Particulate matter more serious than CO2

Particulate matter more serious than CO2

Particulate matter more serious than CO2

I would like to add to the letter by Mr. Fred Oud in your March 22 issue.

Firstly I am sitting in my house warmed by electricity from an hydro electric plant, not from Alberta thermal plants. Secondly, I like the smell of wood smoke and have no problem with wood burning.

That being said I take issue with wood burning being a carbon neutral process in some way superior to coal or oil burning. Burning of all fuels releases carbon dioxide into the atmosphere, along with particulate matter.

Fuels, wood, coal, oil, gas or biomass all depend upon the conversion of carbon, hydrogen, oxygen, nitrogen and sulphur in some cases into heat, products of combustion and ash.

Those fuels with the lowest calorific value, wood and biomass, require more fuel to produce the same heat as those with higher calorific value.

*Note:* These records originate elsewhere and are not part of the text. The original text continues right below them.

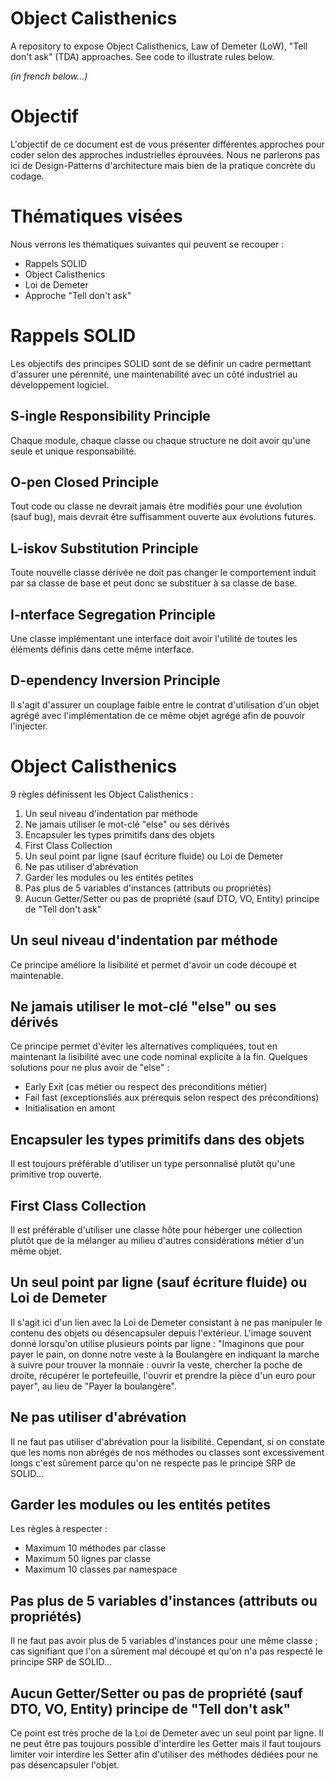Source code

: # Object Calisthenics

A repository to expose Object Calisthenics, Law of Demeter (LoW), "Tell don't ask" (TDA) approaches.
See code to illustrate rules below.

_(in french below...)_

# Objectif

L'objectif de ce document est de vous présenter différentes approches pour coder selon des approches industrielles éprouvées. Nous ne parlerons pas ici de Design-Patterns d'architecture mais bien de la pratique concrète du codage.

# Thématiques visées

Nous verrons les thématiques suivantes qui peuvent se recouper :
- Rappels SOLID
- Object Calisthenics
- Loi de Demeter
- Approche "Tell don't ask"

# Rappels SOLID

Les objectifs des principes SOLID sont de se définir un cadre permettant d'assurer une pérennité, une maintenabilité avec un côté industriel au développement logiciel.

## S-ingle Responsibility Principle

Chaque module, chaque classe ou chaque structure ne doit avoir qu'une seule et unique responsabilité.

## O-pen Closed Principle

Tout code ou classe ne devrait jamais être modifiés pour une évolution (sauf bug), mais devrait être suffisamment ouverte aux évolutions futures. 

## L-iskov Substitution Principle

Toute nouvelle classe dérivée ne doit pas changer le comportement induit par sa classe de base et peut donc se substituer à sa classe de base.

## I-nterface Segregation Principle

Une classe implémentant une interface doit avoir l'utilité de toutes les éléments définis dans cette même interface.

## D-ependency Inversion Principle

Il s'agit d'assurer un couplage faible entre le contrat d'utilisation d'un objet agrégé avec l'implémentation de ce même objet agrégé afin de pouvoir l'injecter. 

# Object Calisthenics

9 règles définissent les Object Calisthenics :
1. Un seul niveau d'indentation par méthode
2. Ne jamais utiliser le mot-clé "else" ou ses dérivés
3. Encapsuler les types primitifs dans des objets
4. First Class Collection
5. Un seul point par ligne (sauf écriture fluide) ou Loi de Demeter
6. Ne pas utiliser d'abrévation
7. Garder les modules ou les entités petites
8. Pas plus de 5 variables d'instances (attributs ou propriétés)
9. Aucun Getter/Setter ou pas de propriété (sauf DTO, VO, Entity) principe de "Tell don't ask"
   
## Un seul niveau d'indentation par méthode

Ce principe améliore la lisibilité et permet d'avoir un code découpé et maintenable.

## Ne jamais utiliser le mot-clé "else" ou ses dérivés

Ce principe permet d'éviter les alternatives compliquées, tout en maintenant la lisibilité avec une code nominal explicite à la fin.
Quelques solutions pour ne plus avoir de "else" :
- Early Exit (cas métier ou respect des préconditions métier)
- Fail fast (exceptionsliés aux prérequis selon respect des préconditions)
- Initialisation en amont

## Encapsuler les types primitifs dans des objets

Il est toujours préférable d'utiliser un type personnalisé plutôt qu'une primitive trop ouverte.

## First Class Collection

Il est préférable d'utiliser une classe hôte pour héberger une collection plutôt que de la mélanger au milieu d'autres considérations métier d'un même objet.

## Un seul point par ligne (sauf écriture fluide) ou Loi de Demeter

Il s'agit ici d'un lien avec la Loi de Demeter consistant à ne pas manipuler le contenu des objets ou désencapsuler depuis l'extérieur.
L'image souvent donné lorsqu'on utilise plusieurs points par ligne : "Imaginons que pour payer le pain, on donne notre veste à la Boulangère en indiquant la marche à suivre pour trouver la monnaie : ouvrir la veste, chercher la poche de droite, récupérer le portefeuille, l'ouvrir et prendre la pièce d'un euro pour payer", au lieu de "Payer la boulangère".

## Ne pas utiliser d'abrévation

Il ne faut pas utiliser d'abrévation pour la lisibilité. Cependant, si on constate que les noms non abrégés de nos méthodes ou classes sont excessivement longs c'est sûrement parce qu'on ne respecte pas le principe SRP de SOLID...

## Garder les modules ou les entités petites

Les règles à respecter :
- Maximum 10 méthodes par classe
- Maximum 50 lignes par classe
- Maximum 10 classes par namespace

## Pas plus de 5 variables d'instances (attributs ou propriétés)

Il ne faut pas avoir plus de 5 variables d'instances pour une même classe ; cas signifiant que l'on a sûrement mal découpé et qu'on n'a pas respecté le principe SRP de SOLID...

## Aucun Getter/Setter ou pas de propriété (sauf DTO, VO, Entity) principe de "Tell don't ask"

Ce point est très proche de la Loi de Demeter avec un seul point par ligne. Il ne peut être pas toujours possible d'interdire les Getter mais il faut toujours limiter voir interdire les Setter afin d'utiliser des méthodes dédiées pour ne pas désencapsuler l'objet.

CO2 in the atmosphere is taken up by plants and reconverted into carboniferous material, wood or biomass that is true, as it is also true for coal , oil and gas although the process takes much longer.

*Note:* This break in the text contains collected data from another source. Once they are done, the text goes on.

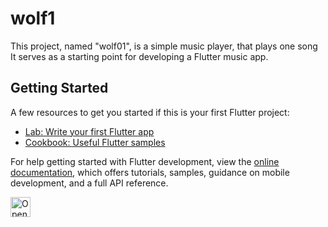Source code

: <!-- Suggested code may be subject to a license. Learn more: ~LicenseLog:1491062558. -->
# wolf1

This project, named "wolf01", is a simple music player, that plays one song
 It serves as a starting point for developing a Flutter music app.

## Getting Started

A few resources to get you started if this is your first Flutter project:

- [Lab: Write your first Flutter app](https://docs.flutter.dev/get-started/codelab)
- [Cookbook: Useful Flutter samples](https://docs.flutter.dev/cookbook)

For help getting started with Flutter development, view the
[online documentation](https://docs.flutter.dev/), which offers tutorials,
samples, guidance on mobile development, and a full API reference.


<a href="https://idx.google.com/import?url=https%3A%2F%2Fgithub.com%2Fjamart3d%2Fwolf01">
  <img
    height="32"
    alt="Open in IDX"
    src="https://cdn.idx.dev/btn/open_light_32.svg">
</a>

The combustion products are always, CO2 or CO if the fuel air ratio in incorrect, and it usually is in wood stoves, SO2 and N2, H2O and ash; the byproduct is heat.

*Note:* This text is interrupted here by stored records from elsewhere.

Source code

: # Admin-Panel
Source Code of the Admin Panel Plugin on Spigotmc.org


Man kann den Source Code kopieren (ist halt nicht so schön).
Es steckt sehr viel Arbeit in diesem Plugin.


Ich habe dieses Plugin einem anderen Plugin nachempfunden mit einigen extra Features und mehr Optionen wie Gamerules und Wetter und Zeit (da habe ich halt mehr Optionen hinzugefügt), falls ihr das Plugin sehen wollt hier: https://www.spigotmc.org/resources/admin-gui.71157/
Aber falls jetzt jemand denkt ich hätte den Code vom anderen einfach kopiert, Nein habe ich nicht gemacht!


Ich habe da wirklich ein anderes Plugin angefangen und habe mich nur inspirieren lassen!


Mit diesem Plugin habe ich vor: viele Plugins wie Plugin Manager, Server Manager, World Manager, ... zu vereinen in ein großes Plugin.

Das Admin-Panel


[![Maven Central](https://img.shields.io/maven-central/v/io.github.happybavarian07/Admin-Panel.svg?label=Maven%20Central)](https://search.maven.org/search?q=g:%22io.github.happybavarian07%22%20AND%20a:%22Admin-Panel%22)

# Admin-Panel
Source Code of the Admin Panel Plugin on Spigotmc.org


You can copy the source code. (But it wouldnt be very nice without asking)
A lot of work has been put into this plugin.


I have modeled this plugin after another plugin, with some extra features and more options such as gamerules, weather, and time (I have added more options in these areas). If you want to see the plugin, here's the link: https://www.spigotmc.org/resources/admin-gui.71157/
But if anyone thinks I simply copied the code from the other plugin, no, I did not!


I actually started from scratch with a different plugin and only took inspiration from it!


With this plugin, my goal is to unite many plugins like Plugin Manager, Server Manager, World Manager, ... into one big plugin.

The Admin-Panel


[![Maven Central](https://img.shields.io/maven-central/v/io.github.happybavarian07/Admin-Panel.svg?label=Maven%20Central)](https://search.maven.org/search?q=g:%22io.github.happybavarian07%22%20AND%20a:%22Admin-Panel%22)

The aim of the anti fuel burning cabal is the reduction of CO2. I personally believe the ash or particulate matter is the more deleterious product causing respiratory problems, which are on the increase. The cabal should focus on the reduction of particulates before focusing on the CO2 level.

In the 1930s some British scientist determined that the CO2 percentage in the atmosphere was 3.1 per cent or thereabouts, and the population was two billion persons. Now the population is seven billion. Do the math; each person expels about two litres of CO2 each breath, times 20 breaths per minute, times 60 per hour times 24 per day times 365 days per year, times 7,000,000,000 times 80 years. This comes to quite a lot of litres. ( 1,177,344 x 10 the 19th power.) The CO2 percentage these days is about 3.7 per cent. Perhaps we should pop off a few people — but perhaps I am being facetious .

Fuel burning is not the problem if the CO2 level is really a problem and not just an excuse to tax.